Audit Commission report into local government

MoneyThe Audit Commission today released its performance evaluation of councils in the UK.  They report that 83% of councils received a 3 or 4 (maximum) star status, a 3% increase from 2006.  Surprisingly, no councils were in the lowest ranked category with 13 Councils achieving the 4 stars and ‘improving strongly’ grade from the Commission.

Is this accurate?  Is this how you feel about your council?

Ten years of council tax rises leading to well over 100% increases in council tax.  The average Council spends a million pounds on their own self-promotion and councils have seen an explosion in middle managers earning over £50,000

Looking deeper in the statistics, let’s see how some of these '4 star' councils compare to the research we’ve produced:

Kent County Council, ranked 4 star and ‘strongly improving’ by the Audit Commission spent £6.5million on its own publicity (a 357% increase in ten years) and employ 713 bureaucrats earning over £50,000 a year (that’s up from only 37 in 1997).
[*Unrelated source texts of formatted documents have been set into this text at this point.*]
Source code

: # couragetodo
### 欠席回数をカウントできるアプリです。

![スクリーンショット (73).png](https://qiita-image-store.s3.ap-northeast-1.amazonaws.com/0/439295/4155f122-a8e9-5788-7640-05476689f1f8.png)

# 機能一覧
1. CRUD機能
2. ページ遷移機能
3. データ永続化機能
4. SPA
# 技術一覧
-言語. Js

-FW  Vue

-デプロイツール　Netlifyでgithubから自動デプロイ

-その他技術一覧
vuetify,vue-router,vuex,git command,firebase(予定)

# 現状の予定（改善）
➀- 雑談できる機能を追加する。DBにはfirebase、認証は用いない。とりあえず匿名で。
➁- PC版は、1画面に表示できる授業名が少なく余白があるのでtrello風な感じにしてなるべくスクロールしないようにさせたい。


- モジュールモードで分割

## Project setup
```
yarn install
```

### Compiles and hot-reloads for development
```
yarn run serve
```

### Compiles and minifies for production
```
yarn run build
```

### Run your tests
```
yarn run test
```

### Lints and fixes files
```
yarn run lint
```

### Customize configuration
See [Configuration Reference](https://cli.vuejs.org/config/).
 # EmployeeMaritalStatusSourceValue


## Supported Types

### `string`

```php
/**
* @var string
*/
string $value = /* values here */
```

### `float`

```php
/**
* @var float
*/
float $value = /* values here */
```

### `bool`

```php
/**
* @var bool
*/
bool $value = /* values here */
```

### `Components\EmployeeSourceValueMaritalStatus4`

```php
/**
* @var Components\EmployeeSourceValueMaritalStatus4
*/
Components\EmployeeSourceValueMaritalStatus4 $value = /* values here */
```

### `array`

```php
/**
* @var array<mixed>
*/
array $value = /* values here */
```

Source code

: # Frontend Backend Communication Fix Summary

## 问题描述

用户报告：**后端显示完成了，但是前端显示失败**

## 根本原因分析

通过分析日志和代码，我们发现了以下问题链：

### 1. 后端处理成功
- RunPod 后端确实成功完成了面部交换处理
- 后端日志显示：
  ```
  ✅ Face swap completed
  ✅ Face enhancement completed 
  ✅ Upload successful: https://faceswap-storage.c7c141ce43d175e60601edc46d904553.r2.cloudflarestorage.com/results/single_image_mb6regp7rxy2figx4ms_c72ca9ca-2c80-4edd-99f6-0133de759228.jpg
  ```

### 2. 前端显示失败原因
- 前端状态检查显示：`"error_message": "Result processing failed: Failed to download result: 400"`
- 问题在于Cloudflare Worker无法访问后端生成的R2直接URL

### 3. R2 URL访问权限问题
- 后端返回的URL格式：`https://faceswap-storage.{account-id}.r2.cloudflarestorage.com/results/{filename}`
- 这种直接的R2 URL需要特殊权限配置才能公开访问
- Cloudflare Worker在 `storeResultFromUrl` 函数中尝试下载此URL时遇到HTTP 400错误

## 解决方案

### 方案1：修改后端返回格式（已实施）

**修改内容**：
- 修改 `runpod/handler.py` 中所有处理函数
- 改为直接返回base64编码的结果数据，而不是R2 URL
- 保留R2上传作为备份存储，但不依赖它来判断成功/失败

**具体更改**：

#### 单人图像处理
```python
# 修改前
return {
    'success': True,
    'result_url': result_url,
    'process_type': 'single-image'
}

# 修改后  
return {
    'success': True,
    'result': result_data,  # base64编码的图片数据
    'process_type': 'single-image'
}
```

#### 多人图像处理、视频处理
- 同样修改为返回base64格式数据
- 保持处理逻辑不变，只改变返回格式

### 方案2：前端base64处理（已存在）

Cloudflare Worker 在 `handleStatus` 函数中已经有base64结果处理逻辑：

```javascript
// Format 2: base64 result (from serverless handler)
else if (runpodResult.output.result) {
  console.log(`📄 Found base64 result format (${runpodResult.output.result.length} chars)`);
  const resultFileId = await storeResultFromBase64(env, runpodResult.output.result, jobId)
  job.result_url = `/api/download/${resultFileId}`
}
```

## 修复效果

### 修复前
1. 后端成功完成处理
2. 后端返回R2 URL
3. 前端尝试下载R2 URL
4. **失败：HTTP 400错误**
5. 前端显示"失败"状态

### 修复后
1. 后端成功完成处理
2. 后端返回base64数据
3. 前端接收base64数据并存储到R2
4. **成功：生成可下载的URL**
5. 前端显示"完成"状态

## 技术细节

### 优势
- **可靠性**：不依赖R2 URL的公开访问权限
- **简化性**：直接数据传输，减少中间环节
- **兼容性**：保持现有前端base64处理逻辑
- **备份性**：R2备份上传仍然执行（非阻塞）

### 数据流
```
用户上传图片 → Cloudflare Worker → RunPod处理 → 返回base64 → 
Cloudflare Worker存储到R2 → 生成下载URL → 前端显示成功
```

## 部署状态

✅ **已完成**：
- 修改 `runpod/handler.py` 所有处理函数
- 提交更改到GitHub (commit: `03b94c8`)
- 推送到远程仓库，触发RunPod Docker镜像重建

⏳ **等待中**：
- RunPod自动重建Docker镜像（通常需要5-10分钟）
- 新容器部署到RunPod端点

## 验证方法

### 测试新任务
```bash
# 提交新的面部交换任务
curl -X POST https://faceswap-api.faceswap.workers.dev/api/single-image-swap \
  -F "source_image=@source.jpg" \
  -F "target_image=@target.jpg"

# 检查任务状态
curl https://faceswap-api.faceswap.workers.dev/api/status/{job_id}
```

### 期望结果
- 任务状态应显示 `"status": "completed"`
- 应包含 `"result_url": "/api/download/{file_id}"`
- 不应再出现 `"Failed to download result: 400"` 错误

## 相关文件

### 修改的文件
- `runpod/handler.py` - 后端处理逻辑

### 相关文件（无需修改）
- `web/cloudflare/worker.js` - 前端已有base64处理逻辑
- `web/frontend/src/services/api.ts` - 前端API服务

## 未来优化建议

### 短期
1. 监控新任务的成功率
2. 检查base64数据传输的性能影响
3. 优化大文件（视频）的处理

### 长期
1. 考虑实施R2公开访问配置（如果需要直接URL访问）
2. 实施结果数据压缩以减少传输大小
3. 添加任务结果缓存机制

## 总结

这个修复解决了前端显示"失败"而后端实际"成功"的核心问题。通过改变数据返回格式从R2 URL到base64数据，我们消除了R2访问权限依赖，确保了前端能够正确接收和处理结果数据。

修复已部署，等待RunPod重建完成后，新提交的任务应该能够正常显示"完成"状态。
Tameside Council, 4 stars, employed only 10 middle managers earning over £50,000 in 1997.  Now they employ 147.

Camden, another 4 star council, spends £3.5million on its publicity and employs 191 middle managers on over £50,000, costing Camden’s taxpayers £12.3million a year.
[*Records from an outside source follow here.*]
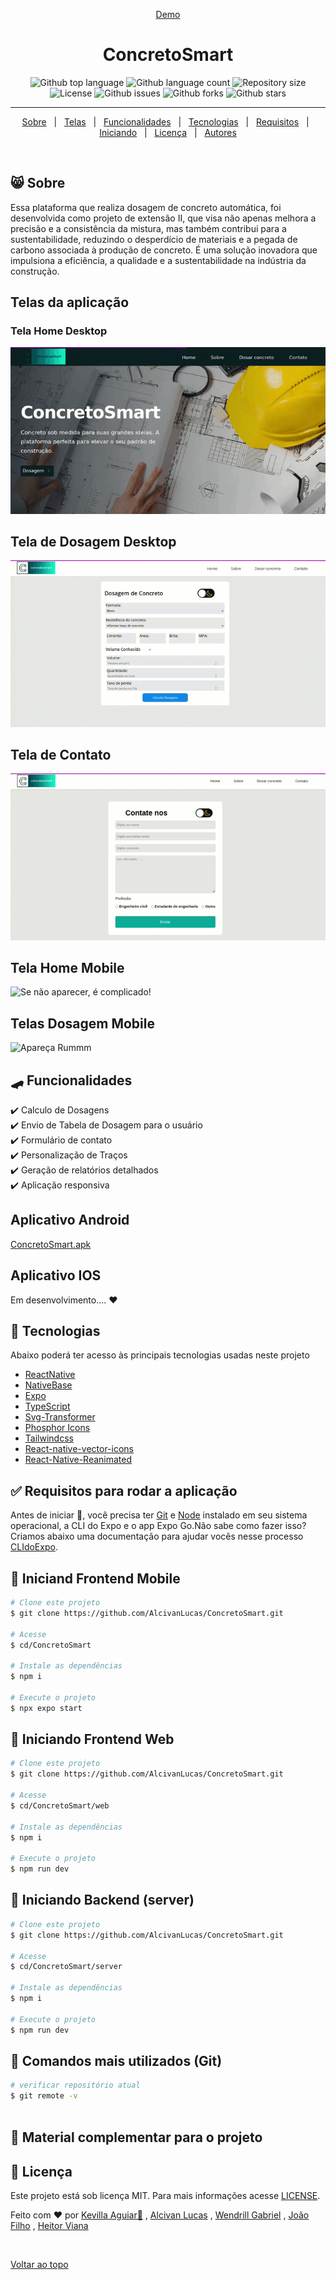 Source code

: <div align="center" id="top">


  <a href="https://concretosmart.vercel.app/">Demo</a>
</div>

<h1 align="center">ConcretoSmart</h1>

<p align="center">
  <img alt="Github top language" src="https://img.shields.io/github/languages/top/juniorvilas/nlw-setup?color=56BEB8">

  <img alt="Github language count" src="https://img.shields.io/github/languages/count/juniorvilas/nlw-setup?color=56BEB8">

  <img alt="Repository size" src="https://img.shields.io/github/repo-size/juniorvilas/nlw-setup?color=56BEB8">

  <img alt="License" src="https://img.shields.io/github/license/juniorvilas/nlw-setup?color=56BEB8">

  <img alt="Github issues" src="https://img.shields.io/github/issues/juniorvilas/nlw-setup?color=56BEB8" />

  <img alt="Github forks" src="https://img.shields.io/github/forks/juniorvilas/nlw-setup?color=56BEB8" />

  <img alt="Github stars" src="https://img.shields.io/github/stars/juniorvilas/nlw-setup?color=56BEB8" />
</p>


<hr>

<p align="center">
  <a href="#-sobre">Sobre</a> &#xa0; | &#xa0;
  <a href="#telas-da-aplicação">Telas</a> &#xa0; | &#xa0;
  <a href="#skateboard-funcionalidades">Funcionalidades</a> &#xa0; | &#xa0;
  <a href="#rocket-tecnologias">Tecnologias</a> &#xa0; | &#xa0;
  <a href="#white_check_mark-requisitos-para-rodar-a-aplicação">Requisitos</a> &#xa0; | &#xa0;
  <a href="#checkered_flag-iniciando">Iniciando</a> &#xa0; | &#xa0;
  <a href="#memo-licença">Licença</a> &#xa0; | &#xa0;
  <a href="#memo-licença">Autores</a>

  
</p>

<br>

## 😸 Sobre ##

Essa plataforma que realiza dosagem de concreto automática, foi desenvolvida como projeto de extensão II, que visa não apenas melhora a precisão e a consistência da mistura, mas também contribui para a sustentabilidade, reduzindo o desperdício de materiais e a pegada de carbono associada à produção de concreto. É uma solução inovadora que impulsiona a eficiência, a qualidade e a sustentabilidade na indústria da construção.

## Telas da aplicação

### Tela Home Desktop ##

<img src="https://raw.githubusercontent.com/AlcivanLucas/ConcretoSmart/main/assets/gifs/home.gif" alt="Imagem da tela Home Desktop" />

## Tela de Dosagem Desktop ##

<img src="https://raw.githubusercontent.com/AlcivanLucas/ConcretoSmart/main/assets/gifs/teladosagem.gif">

## Tela de Contato  ##

<img src="https://raw.githubusercontent.com/AlcivanLucas/ConcretoSmart/main/assets/gifs/telacontato.gif" alt="Imagem da tela de Contato" />

## Tela Home Mobile ##

<img src="https://raw.githubusercontent.com/AlcivanLucas/ConcretoSmart/main/assets/gifs/telahomemobile.gif" alt="Se não aparecer, é complicado!" />

## Telas Dosagem Mobile ##

<img src="https://raw.githubusercontent.com/AlcivanLucas/ConcretoSmart/main/assets/gifs/teladosagemmobile.gif" alt="Apareça Rummm" />


## :skateboard: Funcionalidades ##

:heavy_check_mark: Calculo de Dosagens\
:heavy_check_mark: Envio de Tabela de Dosagem para o usuário\
:heavy_check_mark: Formulário de contato\
:heavy_check_mark: Personalização de Traços\
:heavy_check_mark: Geração de relatórios detalhados\
:heavy_check_mark: Aplicação responsiva

## Aplicativo Android ##

<a href="https://github.com/AlcivanLucas/ConcretoSmart/blob/main/assets/ConcretoSmart_copy.apk" target="_blank">ConcretoSmart.apk</a>

## Aplicativo IOS ##

Em desenvolvimento.... :heart:

## :rocket: Tecnologias ##

Abaixo poderá ter acesso às principais tecnologias usadas neste projeto

- [ReactNative](https://reactnative.dev/)
- [NativeBase](https://nativebase.io/)
- [Expo](https://expo.dev/)
- [TypeScript](https://www.typescriptlang.org/)
- [Svg-Transformer](https://github.com/kristerkari/react-native-svg-transformer)
- [Phosphor Icons](https://github.com/duongdev/phosphor-react-native)
- [Tailwindcss](https://tailwindcss.com/)
- [React-native-vector-icons](https://oblador.github.io/react-native-vector-icons/)
- [React-Native-Reanimated](https://docs.swmansion.com/react-native-reanimated/)



## :white_check_mark: Requisitos para rodar a aplicação ##

Antes de iniciar :checkered_flag:, você precisa ter [Git](https://git-scm.com) e [Node](https://nodejs.org/en/) instalado em seu sistema operacional, a CLI do Expo e o app Expo Go.Não sabe como fazer isso? Criamos abaixo uma documentação para ajudar vocês nesse processo [CLIdoExpo](https://efficient-sloth-d85.notion.site/Instalando-Expo-a4042eaea57d40fabeeaa2e462424ff0).

## :checkered_flag: Iniciand Frontend Mobile  ##

```bash
# Clone este projeto
$ git clone https://github.com/AlcivanLucas/ConcretoSmart.git

# Acesse
$ cd/ConcretoSmart

# Instale as dependências
$ npm i

# Execute o projeto
$ npx expo start
```

## :checkered_flag: Iniciando Frontend Web  ##

```bash
# Clone este projeto
$ git clone https://github.com/AlcivanLucas/ConcretoSmart.git

# Acesse
$ cd/ConcretoSmart/web

# Instale as dependências
$ npm i

# Execute o projeto
$ npm run dev
```

## :checkered_flag: Iniciando Backend (server)  ##

```bash
# Clone este projeto
$ git clone https://github.com/AlcivanLucas/ConcretoSmart.git

# Acesse
$ cd/ConcretoSmart/server

# Instale as dependências
$ npm i

# Execute o projeto
$ npm run dev
```

## :checkered_flag: Comandos mais utilizados (Git)  ##

```bash
# verificar repositório atual
$ git remote -v



```

## 📡 Material complementar para o projeto ##


## :memo: Licença ##

Este projeto está sob licença MIT. Para mais informações acesse [LICENSE]().

Feito com :heart: por <a href="https://github.com/KevillaAguiar" target="_blank">Kevilla Aguiar🦅</a> ,
 <a href="https://github.com/AlcivanLucas" target="_blank">Alcivan Lucas</a> , 
 <a href="https://github.com/WendrilXX" target="_blank">Wendrill Gabriel</a> ,
 <a href="https://github.com/Joap-Filho" target="_blank">João Filho</a> ,
 <a href="https://github.com/heitorviana-dev" target="_blank">Heitor Viana</a> 
  
&#xa0;

<a align="center" href="#top">Voltar ao topo</a>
Value for money?  Worth four stars?  Of course not!  One council, Hammersmith and Fulham, deserves 4 starts because it’s cutting council tax; it’s cutting their self promotion budget.  It’s delivering frontline services, like 24-hour policing.  That is worth four stars because it’s got the basics right, it’s giving people the services they expect. 

The others, week on week, advertise for middle management, filling their council offices with more and more drains on public finances.  Government is growing, taking more of our money in tax to create more excuses for its own existence.  Our services are declining because the politicians and bureaucrats cannot manage the provision of services from a monolithic, top-down superstructure.  We don’t need a report to be told what our councils are like.  On the streets people know what their councils are up to; the people are over-taxed, see their bins collected less and less and yet find councils continuously advertising for middle management.  And no amount of propaganda from councils or commissions is going to convince us otherwise!